Problem to solve: Across the entries that follow, how many lines have the word "running" in them? Give only the number.

Information shown:
-------------------------

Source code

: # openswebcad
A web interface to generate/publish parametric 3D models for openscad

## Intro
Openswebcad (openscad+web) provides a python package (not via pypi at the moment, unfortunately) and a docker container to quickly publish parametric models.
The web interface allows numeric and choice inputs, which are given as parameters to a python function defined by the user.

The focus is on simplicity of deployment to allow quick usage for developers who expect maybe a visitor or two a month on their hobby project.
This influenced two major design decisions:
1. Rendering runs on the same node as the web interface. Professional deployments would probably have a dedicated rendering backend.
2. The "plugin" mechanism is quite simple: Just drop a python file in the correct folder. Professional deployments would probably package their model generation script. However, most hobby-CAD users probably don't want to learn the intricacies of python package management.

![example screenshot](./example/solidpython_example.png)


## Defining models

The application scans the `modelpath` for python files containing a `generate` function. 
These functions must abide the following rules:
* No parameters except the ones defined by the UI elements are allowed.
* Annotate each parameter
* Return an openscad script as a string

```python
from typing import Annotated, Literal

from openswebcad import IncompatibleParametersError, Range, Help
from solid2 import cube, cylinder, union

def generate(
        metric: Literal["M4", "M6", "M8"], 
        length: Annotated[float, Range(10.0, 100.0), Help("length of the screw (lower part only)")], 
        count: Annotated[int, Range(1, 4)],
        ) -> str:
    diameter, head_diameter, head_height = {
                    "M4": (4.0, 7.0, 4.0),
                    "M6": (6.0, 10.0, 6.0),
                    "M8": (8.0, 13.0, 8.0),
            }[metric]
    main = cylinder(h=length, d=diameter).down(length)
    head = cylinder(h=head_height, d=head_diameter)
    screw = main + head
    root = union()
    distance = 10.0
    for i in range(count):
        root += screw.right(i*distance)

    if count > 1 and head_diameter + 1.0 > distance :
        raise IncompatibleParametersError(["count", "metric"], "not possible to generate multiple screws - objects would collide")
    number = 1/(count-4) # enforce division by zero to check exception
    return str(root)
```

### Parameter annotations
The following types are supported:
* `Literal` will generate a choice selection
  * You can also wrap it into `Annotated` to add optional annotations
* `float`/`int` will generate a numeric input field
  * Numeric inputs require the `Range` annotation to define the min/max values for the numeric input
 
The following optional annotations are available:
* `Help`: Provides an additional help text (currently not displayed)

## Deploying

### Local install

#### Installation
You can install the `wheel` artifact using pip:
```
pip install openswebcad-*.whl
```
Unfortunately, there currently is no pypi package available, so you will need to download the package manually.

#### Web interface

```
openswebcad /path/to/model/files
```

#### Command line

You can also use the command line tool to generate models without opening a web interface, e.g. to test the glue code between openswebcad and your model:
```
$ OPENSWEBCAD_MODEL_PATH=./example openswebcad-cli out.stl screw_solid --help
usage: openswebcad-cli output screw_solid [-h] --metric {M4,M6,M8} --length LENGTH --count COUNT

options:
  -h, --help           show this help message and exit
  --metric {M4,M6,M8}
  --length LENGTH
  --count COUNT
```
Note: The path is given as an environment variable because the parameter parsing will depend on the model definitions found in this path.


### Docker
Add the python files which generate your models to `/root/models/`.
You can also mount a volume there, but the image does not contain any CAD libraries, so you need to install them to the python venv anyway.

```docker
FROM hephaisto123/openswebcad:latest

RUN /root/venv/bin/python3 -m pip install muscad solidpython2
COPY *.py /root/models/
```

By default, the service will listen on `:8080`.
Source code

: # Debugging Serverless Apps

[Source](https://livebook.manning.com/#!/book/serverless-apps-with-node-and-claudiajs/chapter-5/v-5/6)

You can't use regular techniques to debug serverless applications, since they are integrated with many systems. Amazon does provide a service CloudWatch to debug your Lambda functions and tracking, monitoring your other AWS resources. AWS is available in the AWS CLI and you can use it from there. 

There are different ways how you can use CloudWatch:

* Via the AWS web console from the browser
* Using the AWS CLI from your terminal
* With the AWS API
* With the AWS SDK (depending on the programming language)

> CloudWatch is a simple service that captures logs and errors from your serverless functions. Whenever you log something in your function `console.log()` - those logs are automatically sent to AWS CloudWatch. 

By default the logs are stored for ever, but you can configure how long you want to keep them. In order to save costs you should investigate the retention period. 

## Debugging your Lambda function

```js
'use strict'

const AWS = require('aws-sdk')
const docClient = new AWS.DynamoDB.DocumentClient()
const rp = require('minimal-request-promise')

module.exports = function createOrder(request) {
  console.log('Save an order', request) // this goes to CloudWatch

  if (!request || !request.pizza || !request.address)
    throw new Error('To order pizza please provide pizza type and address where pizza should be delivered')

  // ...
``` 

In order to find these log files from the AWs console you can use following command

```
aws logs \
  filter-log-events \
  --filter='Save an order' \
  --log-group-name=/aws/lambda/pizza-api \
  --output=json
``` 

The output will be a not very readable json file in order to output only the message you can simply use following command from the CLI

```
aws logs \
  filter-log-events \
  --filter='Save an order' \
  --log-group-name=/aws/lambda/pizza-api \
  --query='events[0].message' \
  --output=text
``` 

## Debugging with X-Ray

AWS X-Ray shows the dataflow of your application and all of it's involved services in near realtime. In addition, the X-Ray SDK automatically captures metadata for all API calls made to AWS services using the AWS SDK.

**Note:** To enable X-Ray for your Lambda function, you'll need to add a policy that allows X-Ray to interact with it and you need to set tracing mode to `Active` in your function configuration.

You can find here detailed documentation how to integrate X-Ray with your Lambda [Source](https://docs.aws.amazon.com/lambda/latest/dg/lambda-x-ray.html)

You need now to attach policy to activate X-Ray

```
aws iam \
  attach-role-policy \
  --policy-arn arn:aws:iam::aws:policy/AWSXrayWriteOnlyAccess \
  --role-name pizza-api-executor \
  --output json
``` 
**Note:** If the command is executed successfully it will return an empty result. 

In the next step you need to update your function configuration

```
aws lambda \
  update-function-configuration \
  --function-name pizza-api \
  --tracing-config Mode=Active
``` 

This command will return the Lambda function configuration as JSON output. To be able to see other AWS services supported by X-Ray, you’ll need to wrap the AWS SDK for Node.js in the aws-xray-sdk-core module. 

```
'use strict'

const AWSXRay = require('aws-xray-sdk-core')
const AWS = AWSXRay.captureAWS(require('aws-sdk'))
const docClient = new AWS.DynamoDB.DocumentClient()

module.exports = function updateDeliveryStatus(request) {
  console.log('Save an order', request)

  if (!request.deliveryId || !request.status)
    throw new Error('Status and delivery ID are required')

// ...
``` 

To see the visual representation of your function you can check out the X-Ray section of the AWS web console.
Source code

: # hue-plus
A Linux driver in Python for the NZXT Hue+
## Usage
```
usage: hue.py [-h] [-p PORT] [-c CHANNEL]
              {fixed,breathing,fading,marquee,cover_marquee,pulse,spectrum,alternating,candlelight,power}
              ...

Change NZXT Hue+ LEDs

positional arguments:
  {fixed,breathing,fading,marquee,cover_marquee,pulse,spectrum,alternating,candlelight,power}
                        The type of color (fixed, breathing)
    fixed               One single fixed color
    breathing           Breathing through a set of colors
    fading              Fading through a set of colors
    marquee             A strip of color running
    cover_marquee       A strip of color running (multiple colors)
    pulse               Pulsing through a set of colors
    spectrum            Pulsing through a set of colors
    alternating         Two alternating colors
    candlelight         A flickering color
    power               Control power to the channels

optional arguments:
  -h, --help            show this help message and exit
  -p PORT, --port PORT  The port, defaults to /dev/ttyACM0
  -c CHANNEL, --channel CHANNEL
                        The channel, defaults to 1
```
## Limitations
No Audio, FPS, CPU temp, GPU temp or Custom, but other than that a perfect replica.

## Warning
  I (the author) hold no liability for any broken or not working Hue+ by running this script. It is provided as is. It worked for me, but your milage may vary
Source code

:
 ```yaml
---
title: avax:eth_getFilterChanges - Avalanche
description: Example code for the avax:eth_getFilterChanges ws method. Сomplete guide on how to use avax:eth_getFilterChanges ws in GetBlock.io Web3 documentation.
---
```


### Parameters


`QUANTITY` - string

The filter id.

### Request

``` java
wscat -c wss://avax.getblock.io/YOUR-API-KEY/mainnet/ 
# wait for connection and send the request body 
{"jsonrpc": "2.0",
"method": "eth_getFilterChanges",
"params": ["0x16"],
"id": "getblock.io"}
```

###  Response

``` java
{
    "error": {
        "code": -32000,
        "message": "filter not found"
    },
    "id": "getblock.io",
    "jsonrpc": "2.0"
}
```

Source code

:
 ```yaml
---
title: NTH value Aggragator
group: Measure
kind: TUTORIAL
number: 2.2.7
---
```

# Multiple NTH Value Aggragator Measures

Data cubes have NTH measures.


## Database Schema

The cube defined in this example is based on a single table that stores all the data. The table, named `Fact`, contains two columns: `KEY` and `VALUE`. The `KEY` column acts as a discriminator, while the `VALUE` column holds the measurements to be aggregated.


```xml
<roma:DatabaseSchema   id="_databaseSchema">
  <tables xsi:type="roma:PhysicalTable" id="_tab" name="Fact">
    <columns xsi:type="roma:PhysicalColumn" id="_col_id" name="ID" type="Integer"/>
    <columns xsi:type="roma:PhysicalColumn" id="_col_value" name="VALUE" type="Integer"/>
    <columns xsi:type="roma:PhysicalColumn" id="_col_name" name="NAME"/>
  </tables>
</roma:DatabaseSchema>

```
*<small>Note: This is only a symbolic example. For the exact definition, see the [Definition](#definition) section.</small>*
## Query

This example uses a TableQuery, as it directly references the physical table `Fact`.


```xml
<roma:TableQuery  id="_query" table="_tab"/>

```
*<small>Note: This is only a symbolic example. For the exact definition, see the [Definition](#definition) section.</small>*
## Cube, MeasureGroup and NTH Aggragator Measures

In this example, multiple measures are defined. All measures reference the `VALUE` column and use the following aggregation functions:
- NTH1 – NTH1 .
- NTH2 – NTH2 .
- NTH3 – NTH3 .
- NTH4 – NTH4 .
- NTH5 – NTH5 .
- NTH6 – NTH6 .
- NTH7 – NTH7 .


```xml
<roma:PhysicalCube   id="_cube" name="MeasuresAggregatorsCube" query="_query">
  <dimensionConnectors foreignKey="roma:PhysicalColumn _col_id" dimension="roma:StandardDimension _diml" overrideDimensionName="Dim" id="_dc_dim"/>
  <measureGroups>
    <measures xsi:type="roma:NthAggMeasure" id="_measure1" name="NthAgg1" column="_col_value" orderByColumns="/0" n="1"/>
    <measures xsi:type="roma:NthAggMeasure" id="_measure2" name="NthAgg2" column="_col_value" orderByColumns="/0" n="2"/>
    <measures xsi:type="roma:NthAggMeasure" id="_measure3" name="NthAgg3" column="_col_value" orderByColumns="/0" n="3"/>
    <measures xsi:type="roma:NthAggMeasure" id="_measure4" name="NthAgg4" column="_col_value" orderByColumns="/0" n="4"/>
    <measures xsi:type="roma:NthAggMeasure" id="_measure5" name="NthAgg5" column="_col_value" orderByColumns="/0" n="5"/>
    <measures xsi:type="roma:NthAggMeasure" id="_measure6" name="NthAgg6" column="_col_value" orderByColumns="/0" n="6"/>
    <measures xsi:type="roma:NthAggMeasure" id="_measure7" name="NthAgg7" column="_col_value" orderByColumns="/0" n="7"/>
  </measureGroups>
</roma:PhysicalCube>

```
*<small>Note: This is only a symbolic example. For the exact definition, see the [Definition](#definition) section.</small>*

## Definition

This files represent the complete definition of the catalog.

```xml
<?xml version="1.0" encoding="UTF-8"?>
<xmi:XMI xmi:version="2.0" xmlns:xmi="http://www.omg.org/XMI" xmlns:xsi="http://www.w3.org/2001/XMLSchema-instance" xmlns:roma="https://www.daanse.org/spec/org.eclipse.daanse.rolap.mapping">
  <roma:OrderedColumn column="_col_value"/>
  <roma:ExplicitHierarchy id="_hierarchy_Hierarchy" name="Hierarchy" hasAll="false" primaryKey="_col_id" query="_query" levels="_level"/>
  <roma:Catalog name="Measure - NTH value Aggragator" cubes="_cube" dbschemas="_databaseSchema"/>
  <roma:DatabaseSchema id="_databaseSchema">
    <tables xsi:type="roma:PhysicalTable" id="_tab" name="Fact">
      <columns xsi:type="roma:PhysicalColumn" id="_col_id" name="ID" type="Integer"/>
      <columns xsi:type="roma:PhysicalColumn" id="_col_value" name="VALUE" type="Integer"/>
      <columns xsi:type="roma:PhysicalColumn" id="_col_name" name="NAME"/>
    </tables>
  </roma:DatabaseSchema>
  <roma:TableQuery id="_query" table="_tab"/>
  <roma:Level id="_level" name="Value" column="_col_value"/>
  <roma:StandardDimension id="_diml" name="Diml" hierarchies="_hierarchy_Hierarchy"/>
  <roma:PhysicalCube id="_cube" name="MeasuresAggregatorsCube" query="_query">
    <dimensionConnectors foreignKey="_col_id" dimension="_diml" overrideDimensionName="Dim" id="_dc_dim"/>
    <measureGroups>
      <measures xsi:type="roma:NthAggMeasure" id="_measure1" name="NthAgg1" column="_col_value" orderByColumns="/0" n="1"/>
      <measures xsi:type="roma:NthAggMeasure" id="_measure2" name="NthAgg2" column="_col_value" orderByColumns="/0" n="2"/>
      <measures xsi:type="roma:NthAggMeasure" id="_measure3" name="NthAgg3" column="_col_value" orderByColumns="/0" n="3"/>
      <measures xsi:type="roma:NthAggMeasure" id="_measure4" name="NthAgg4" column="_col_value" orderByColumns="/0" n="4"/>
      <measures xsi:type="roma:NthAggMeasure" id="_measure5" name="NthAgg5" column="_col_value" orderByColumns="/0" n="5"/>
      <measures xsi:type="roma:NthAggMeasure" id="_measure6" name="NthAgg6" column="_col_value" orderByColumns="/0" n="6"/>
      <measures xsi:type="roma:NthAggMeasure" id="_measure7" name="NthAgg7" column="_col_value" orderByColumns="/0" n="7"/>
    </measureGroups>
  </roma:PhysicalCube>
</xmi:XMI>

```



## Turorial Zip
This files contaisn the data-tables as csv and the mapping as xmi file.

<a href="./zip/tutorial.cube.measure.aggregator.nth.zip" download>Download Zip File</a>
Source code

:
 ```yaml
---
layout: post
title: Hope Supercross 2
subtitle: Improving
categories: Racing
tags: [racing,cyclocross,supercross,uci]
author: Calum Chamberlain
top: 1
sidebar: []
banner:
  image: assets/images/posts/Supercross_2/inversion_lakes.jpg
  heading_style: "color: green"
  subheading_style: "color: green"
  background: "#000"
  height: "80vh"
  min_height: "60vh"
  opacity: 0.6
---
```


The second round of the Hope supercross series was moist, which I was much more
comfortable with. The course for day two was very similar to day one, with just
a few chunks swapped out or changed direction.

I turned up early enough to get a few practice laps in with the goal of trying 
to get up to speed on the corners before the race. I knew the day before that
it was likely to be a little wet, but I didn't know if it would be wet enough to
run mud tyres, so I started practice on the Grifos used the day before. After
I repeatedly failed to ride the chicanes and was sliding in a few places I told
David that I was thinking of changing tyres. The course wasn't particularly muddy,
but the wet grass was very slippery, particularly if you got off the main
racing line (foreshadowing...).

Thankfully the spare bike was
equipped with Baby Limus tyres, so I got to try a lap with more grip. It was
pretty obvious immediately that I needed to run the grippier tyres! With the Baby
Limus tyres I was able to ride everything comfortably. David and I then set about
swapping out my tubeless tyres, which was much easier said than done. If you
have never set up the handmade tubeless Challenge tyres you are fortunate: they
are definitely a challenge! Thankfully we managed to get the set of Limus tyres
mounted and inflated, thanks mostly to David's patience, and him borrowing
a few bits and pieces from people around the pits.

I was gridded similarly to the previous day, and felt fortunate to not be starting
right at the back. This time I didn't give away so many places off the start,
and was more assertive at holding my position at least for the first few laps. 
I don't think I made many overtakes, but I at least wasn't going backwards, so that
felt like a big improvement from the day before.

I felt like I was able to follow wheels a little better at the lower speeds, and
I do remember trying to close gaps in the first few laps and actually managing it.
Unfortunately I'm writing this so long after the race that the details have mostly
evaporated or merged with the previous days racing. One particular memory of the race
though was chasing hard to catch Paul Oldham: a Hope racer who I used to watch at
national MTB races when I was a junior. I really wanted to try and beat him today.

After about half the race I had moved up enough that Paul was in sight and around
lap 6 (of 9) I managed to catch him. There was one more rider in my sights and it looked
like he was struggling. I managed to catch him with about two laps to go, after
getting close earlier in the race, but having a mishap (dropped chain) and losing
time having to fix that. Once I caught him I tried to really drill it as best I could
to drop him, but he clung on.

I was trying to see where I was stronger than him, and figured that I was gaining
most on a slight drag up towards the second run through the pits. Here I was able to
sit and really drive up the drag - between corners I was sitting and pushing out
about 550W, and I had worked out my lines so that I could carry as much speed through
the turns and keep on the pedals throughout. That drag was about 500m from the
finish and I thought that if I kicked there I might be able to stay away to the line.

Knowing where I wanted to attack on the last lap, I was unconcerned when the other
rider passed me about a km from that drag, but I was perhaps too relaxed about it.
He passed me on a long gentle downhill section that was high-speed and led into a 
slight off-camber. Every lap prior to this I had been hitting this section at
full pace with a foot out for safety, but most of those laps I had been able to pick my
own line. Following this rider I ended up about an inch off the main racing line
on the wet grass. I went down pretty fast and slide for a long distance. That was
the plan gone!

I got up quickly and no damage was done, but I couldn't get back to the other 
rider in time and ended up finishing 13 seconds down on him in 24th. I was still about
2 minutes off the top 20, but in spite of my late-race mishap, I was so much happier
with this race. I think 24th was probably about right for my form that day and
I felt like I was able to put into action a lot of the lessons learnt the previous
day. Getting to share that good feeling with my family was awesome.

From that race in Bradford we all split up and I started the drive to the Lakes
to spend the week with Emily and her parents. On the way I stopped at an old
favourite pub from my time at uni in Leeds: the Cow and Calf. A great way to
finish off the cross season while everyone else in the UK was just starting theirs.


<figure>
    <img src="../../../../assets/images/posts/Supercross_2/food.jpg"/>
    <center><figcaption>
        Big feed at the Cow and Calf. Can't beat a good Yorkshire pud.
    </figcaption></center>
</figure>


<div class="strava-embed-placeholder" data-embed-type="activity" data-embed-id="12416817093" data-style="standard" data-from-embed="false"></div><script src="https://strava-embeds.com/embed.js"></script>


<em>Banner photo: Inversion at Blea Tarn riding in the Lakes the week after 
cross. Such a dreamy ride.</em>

-------------------------

Task solution: 3